AU Optronics is the second major LCD panel maker after Japan’s Sharp Corp to license the fringe field switching (FFS) panel technology from E Ink’s South Korean subsidiary, Hydis Technologies Co Ltd, in order to supply high-end panels to Apple Inc.
AU Optronics is the center of speculation that it is shipping LCD panels for Apple’s new and smaller tablet, the iPad mini, in preparation for a launch later this month. The firm has declined to comment on the speculation.
“Access to Hydis’ FFS LCD technology will allow AUO to supply products to some of the world’s leading brands,” AU Optronics president Paul Peng (彭雙浪) said in a statement released yesterday.
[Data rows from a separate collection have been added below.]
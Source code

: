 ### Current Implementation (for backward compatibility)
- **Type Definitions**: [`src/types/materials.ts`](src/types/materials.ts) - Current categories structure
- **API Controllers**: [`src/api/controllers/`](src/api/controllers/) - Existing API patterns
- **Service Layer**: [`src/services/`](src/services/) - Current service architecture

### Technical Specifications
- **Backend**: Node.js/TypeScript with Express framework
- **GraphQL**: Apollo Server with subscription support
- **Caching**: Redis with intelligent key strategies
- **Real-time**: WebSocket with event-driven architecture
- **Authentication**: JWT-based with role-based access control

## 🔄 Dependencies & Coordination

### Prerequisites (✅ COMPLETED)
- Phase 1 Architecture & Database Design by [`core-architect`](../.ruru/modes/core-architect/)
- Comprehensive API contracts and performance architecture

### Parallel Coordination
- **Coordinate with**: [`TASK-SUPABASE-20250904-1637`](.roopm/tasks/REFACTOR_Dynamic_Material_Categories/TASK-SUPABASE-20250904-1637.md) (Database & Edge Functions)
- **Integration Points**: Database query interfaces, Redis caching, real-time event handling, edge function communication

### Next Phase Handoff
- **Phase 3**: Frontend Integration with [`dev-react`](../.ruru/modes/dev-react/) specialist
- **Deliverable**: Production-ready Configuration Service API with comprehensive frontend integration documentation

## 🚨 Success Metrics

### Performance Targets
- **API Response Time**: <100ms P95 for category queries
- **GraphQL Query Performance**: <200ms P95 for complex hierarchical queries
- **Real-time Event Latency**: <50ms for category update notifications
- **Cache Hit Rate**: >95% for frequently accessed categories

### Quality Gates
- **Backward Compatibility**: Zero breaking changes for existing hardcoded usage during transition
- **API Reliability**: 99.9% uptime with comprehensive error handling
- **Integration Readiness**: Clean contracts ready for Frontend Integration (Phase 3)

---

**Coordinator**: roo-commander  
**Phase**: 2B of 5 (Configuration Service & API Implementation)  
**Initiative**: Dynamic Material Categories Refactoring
“The deal is a similar to one we made with Sharp earlier this year ... [This deal] will allow AU Optronics to produce LCD panels using FFS technology,” E Ink chairman Scott Liu (劉思誠) told a media briefing.
The patent agreement, which took effect on Aug. 1, will be in place for 10 years.
“The FFS panels will be used in tablets and high-end mobile phones. This is a similar deal to the one we made with Sharp earlier,” Liu said.
The strategic partnership would boost revenue and profit at Hydis, Liu said. He declined to disclose financial terms of royalty fees.
E Ink said the royalty payments from Sharp and AU Optronics would be shown in the company’s financial statement issued later this year.
Based on the agreement, AU Optronics is supplying LCD backplanes to E Ink for use in mobile devices.
E Ink makes LCD glass substrates in its factories and it buys backplanes from local panel makers to meet customer demand.
“We found that it is more cost-efficient to purchase LCD backplanes,” said E Ink spokesman Eddie Chen (陳彥松), when asked about the company’s e-paper display business. “Besides, we are trying very hard to keep pace with demand. We still cannot match customers’ voracious demand.”
Chen blamed a labor shortage in its Chinese factories for the supply issues.
The e-paper display business spiked last quarter, boosting the business’ contribution to more than half of E Ink’s total revenue, he said.
E Ink posted NT$3.32 billion (US$113 million) in revenue for the third quarter, down 26 percent from the second quarter’s NT$4.48 billion.
E Ink lost NT$1.6 billion in the first half of this year.
E Ink shares plummeted 5.62 percent to NT$30.2 yesterday, while AU Optronics shares inched up 0.98 percent to NT$10.35. The TAIEX fell 0.2 percent.